> **Exercise**:
An identical copy of all records below is to be written out.

> **Records to process**:
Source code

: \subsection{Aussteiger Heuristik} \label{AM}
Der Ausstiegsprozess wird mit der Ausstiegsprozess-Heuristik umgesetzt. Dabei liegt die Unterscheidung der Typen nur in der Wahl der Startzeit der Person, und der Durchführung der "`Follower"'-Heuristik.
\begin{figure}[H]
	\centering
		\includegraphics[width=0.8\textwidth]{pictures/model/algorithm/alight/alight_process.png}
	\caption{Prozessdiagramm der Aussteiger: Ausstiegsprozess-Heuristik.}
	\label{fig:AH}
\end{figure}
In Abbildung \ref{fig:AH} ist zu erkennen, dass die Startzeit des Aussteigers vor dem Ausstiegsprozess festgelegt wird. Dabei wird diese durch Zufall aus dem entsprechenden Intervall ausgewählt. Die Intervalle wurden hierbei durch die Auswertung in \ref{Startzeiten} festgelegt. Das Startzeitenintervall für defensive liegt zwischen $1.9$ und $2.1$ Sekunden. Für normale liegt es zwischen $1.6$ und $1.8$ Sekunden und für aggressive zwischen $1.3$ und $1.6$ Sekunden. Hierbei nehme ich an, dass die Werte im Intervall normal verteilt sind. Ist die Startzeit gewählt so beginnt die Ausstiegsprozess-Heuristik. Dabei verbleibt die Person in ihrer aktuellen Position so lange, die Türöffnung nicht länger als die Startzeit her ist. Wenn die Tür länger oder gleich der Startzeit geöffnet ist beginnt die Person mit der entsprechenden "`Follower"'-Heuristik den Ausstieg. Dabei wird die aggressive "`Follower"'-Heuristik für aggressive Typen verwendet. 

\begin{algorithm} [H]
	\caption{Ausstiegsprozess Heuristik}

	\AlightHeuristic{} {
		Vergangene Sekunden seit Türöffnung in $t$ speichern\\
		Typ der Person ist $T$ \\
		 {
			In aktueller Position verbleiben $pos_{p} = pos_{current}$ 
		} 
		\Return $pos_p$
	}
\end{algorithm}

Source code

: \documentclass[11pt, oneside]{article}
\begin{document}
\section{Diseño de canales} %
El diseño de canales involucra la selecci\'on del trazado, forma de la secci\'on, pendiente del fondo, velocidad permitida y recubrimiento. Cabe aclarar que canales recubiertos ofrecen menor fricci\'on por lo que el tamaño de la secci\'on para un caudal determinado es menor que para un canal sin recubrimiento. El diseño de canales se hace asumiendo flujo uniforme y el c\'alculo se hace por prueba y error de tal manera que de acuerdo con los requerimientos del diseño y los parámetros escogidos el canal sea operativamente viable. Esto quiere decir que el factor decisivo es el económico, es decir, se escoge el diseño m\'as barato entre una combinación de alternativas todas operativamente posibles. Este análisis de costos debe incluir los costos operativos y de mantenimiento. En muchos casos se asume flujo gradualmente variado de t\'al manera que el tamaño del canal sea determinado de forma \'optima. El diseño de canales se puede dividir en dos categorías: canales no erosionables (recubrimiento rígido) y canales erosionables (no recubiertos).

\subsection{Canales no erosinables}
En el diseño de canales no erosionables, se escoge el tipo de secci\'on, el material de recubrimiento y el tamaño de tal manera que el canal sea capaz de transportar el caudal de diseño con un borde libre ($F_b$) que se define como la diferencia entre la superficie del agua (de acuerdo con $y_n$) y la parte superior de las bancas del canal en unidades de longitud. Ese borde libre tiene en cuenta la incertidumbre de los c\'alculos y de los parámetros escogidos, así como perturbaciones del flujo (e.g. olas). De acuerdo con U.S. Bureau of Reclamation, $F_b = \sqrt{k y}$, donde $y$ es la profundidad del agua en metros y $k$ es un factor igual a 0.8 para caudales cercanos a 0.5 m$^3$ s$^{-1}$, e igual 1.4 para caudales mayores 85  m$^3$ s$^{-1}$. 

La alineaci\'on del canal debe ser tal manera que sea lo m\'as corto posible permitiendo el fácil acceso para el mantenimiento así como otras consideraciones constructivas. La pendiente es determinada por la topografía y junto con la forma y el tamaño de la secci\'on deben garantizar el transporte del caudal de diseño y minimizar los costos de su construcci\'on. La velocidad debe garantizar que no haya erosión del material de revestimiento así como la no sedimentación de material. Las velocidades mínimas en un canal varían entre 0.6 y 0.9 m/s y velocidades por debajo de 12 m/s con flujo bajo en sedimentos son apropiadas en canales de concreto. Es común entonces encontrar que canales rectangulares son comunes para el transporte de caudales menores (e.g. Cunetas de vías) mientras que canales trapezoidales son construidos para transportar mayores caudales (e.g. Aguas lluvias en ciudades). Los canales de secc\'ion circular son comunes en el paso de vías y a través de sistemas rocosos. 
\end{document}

> **Task answer**:
Source code

: \subsection{Aussteiger Heuristik} \label{AM}
Der Ausstiegsprozess wird mit der Ausstiegsprozess-Heuristik umgesetzt. Dabei liegt die Unterscheidung der Typen nur in der Wahl der Startzeit der Person, und der Durchführung der "`Follower"'-Heuristik.
\begin{figure}[H]
	\centering
		\includegraphics[width=0.8\textwidth]{pictures/model/algorithm/alight/alight_process.png}
	\caption{Prozessdiagramm der Aussteiger: Ausstiegsprozess-Heuristik.}
	\label{fig:AH}
\end{figure}
In Abbildung \ref{fig:AH} ist zu erkennen, dass die Startzeit des Aussteigers vor dem Ausstiegsprozess festgelegt wird. Dabei wird diese durch Zufall aus dem entsprechenden Intervall ausgewählt. Die Intervalle wurden hierbei durch die Auswertung in \ref{Startzeiten} festgelegt. Das Startzeitenintervall für defensive liegt zwischen $1.9$ und $2.1$ Sekunden. Für normale liegt es zwischen $1.6$ und $1.8$ Sekunden und für aggressive zwischen $1.3$ und $1.6$ Sekunden. Hierbei nehme ich an, dass die Werte im Intervall normal verteilt sind. Ist die Startzeit gewählt so beginnt die Ausstiegsprozess-Heuristik. Dabei verbleibt die Person in ihrer aktuellen Position so lange, die Türöffnung nicht länger als die Startzeit her ist. Wenn die Tür länger oder gleich der Startzeit geöffnet ist beginnt die Person mit der entsprechenden "`Follower"'-Heuristik den Ausstieg. Dabei wird die aggressive "`Follower"'-Heuristik für aggressive Typen verwendet. 

\begin{algorithm} [H]
	\caption{Ausstiegsprozess Heuristik}

	\AlightHeuristic{} {
		Vergangene Sekunden seit Türöffnung in $t$ speichern\\
		Typ der Person ist $T$ \\
		 {
			In aktueller Position verbleiben $pos_{p} = pos_{current}$ 
		} 
		\Return $pos_p$
	}
\end{algorithm}

Source code

: \documentclass[11pt, oneside]{article}
\begin{document}
\section{Diseño de canales} %
El diseño de canales involucra la selecci\'on del trazado, forma de la secci\'on, pendiente del fondo, velocidad permitida y recubrimiento. Cabe aclarar que canales recubiertos ofrecen menor fricci\'on por lo que el tamaño de la secci\'on para un caudal determinado es menor que para un canal sin recubrimiento. El diseño de canales se hace asumiendo flujo uniforme y el c\'alculo se hace por prueba y error de tal manera que de acuerdo con los requerimientos del diseño y los parámetros escogidos el canal sea operativamente viable. Esto quiere decir que el factor decisivo es el económico, es decir, se escoge el diseño m\'as barato entre una combinación de alternativas todas operativamente posibles. Este análisis de costos debe incluir los costos operativos y de mantenimiento. En muchos casos se asume flujo gradualmente variado de t\'al manera que el tamaño del canal sea determinado de forma \'optima. El diseño de canales se puede dividir en dos categorías: canales no erosionables (recubrimiento rígido) y canales erosionables (no recubiertos).

\subsection{Canales no erosinables}
En el diseño de canales no erosionables, se escoge el tipo de secci\'on, el material de recubrimiento y el tamaño de tal manera que el canal sea capaz de transportar el caudal de diseño con un borde libre ($F_b$) que se define como la diferencia entre la superficie del agua (de acuerdo con $y_n$) y la parte superior de las bancas del canal en unidades de longitud. Ese borde libre tiene en cuenta la incertidumbre de los c\'alculos y de los parámetros escogidos, así como perturbaciones del flujo (e.g. olas). De acuerdo con U.S. Bureau of Reclamation, $F_b = \sqrt{k y}$, donde $y$ es la profundidad del agua en metros y $k$ es un factor igual a 0.8 para caudales cercanos a 0.5 m$^3$ s$^{-1}$, e igual 1.4 para caudales mayores 85  m$^3$ s$^{-1}$. 

La alineaci\'on del canal debe ser tal manera que sea lo m\'as corto posible permitiendo el fácil acceso para el mantenimiento así como otras consideraciones constructivas. La pendiente es determinada por la topografía y junto con la forma y el tamaño de la secci\'on deben garantizar el transporte del caudal de diseño y minimizar los costos de su construcci\'on. La velocidad debe garantizar que no haya erosión del material de revestimiento así como la no sedimentación de material. Las velocidades mínimas en un canal varían entre 0.6 y 0.9 m/s y velocidades por debajo de 12 m/s con flujo bajo en sedimentos son apropiadas en canales de concreto. Es común entonces encontrar que canales rectangulares son comunes para el transporte de caudales menores (e.g. Cunetas de vías) mientras que canales trapezoidales son construidos para transportar mayores caudales (e.g. Aguas lluvias en ciudades). Los canales de secc\'ion circular son comunes en el paso de vías y a través de sistemas rocosos. 
\end{document}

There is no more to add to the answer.